Le public-cible change selon les jours et l’heure. Tôt matin, ce sont des ouvriers de la Commune qui prennent les ordres et montent dans leurs véhicules. Passant un peu plus tard, vous saluez un couple dans la trentaine, lui noir, elle blonde. De jeunes cadres bancaires? des architectes? Ils attendent votre salut quotidien avec un léger sourire. Leur réponse est aimable, presque cérémonieuse. Vous dites bonjour à un jeune sportif, vraisemblablement balkanique. Il vous répond avec vigueur, un peu étonné. Tel autre vous salue le premier. Il s’est pris au jeu. Plus bas, un gros petit homme, genre Sancho Pança, promène un gros petit chien. Le regard fixé sur son compagnon, il n’est pas intéressé. Les cyclistes, c’est selon. Vous vous obstinez pourtant, jour après jour, en vous rappelant, c’était sur un autre trajet, une vieille dame fragile, blanche de peau, de noir vêtue, avec un bonnet de cuir fin noué sous le menton. Elle ressemblait à Louis XI. Il lui a fallu six mois pour commencer à vous répondre.

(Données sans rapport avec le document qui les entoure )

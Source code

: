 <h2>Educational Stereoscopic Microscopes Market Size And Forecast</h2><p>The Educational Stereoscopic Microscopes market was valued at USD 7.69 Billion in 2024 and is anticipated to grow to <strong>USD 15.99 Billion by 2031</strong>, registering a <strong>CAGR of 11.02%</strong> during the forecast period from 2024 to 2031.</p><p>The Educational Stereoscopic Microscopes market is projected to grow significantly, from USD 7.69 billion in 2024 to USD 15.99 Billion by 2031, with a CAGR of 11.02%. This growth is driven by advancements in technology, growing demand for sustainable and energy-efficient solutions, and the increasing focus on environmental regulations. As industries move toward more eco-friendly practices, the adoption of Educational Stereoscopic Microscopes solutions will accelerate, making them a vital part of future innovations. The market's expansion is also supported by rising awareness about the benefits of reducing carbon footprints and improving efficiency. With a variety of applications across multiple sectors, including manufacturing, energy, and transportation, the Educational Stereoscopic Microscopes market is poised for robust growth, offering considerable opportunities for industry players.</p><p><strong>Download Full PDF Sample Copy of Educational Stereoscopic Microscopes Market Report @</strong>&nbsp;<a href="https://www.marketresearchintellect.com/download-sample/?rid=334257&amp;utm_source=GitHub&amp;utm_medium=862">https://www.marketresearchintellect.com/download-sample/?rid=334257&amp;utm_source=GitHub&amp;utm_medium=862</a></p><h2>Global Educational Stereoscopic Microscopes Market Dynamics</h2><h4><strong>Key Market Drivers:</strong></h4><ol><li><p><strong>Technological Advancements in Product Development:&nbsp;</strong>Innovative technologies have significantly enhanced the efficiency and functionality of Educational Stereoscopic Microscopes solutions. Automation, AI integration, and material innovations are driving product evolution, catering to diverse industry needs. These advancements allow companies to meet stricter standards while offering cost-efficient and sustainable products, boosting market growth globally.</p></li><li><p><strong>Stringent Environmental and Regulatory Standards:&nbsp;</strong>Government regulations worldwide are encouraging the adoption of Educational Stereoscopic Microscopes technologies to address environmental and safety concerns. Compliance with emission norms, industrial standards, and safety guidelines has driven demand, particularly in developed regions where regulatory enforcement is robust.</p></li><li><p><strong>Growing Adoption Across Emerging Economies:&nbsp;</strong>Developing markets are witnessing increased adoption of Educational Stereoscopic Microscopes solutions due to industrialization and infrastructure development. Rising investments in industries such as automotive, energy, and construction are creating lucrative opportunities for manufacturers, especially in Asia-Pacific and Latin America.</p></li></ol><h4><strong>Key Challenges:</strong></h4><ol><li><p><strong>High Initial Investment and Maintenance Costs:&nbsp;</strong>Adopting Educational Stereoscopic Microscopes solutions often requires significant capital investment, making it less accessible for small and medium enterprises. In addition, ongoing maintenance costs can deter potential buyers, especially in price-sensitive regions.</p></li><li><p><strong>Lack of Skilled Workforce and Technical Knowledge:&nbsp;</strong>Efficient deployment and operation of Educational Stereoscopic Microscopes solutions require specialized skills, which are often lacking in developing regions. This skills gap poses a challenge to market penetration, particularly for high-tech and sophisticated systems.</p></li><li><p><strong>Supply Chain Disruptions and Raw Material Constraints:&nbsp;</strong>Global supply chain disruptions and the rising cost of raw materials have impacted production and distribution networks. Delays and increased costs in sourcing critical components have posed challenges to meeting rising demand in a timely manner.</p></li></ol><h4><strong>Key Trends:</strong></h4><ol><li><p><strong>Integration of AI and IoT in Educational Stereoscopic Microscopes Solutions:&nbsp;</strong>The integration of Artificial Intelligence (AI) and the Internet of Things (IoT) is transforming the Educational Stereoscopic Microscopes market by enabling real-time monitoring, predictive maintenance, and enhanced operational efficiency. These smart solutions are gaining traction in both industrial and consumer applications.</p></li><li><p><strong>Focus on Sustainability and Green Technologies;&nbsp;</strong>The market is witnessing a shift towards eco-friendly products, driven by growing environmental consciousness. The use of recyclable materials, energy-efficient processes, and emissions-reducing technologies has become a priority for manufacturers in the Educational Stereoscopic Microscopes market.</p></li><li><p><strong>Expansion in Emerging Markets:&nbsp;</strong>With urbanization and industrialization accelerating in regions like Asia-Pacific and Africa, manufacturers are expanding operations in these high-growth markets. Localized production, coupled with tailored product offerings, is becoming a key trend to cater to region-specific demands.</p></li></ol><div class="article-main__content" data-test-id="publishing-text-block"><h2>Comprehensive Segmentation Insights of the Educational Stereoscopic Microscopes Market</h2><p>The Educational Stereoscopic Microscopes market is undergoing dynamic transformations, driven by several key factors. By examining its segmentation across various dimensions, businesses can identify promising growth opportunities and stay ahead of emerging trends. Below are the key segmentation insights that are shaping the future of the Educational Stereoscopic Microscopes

La rue s’ensauvage, trottoirs cabossés, détritus provenant des immeubles qui bordent la falaise. Un mur lépreux et dépourvu d’utilité est couvert de grands graffitis complexes, aux formes et couleurs magnifiques. Plus bas, il y a la «Friche», puis la Fondation du Bois-Gentil, à la place du Vallon. Craignant d’être perçu comme intrusif, vous saluez sans insister les personnes qui prennent l’air sur les escaliers d’entrée ou se réveillent d’une nuit passée sur l’un des bancs récemment installés par la Ville. Elles répondent ou ne répondent pas.

Dès la rue de l’Industrie, vous laissez votre chapeau tranquille. Il passe trop de monde et trop de circulation. On ne se rencontre plus, on se croise. Vous réintégrez votre monde personnel.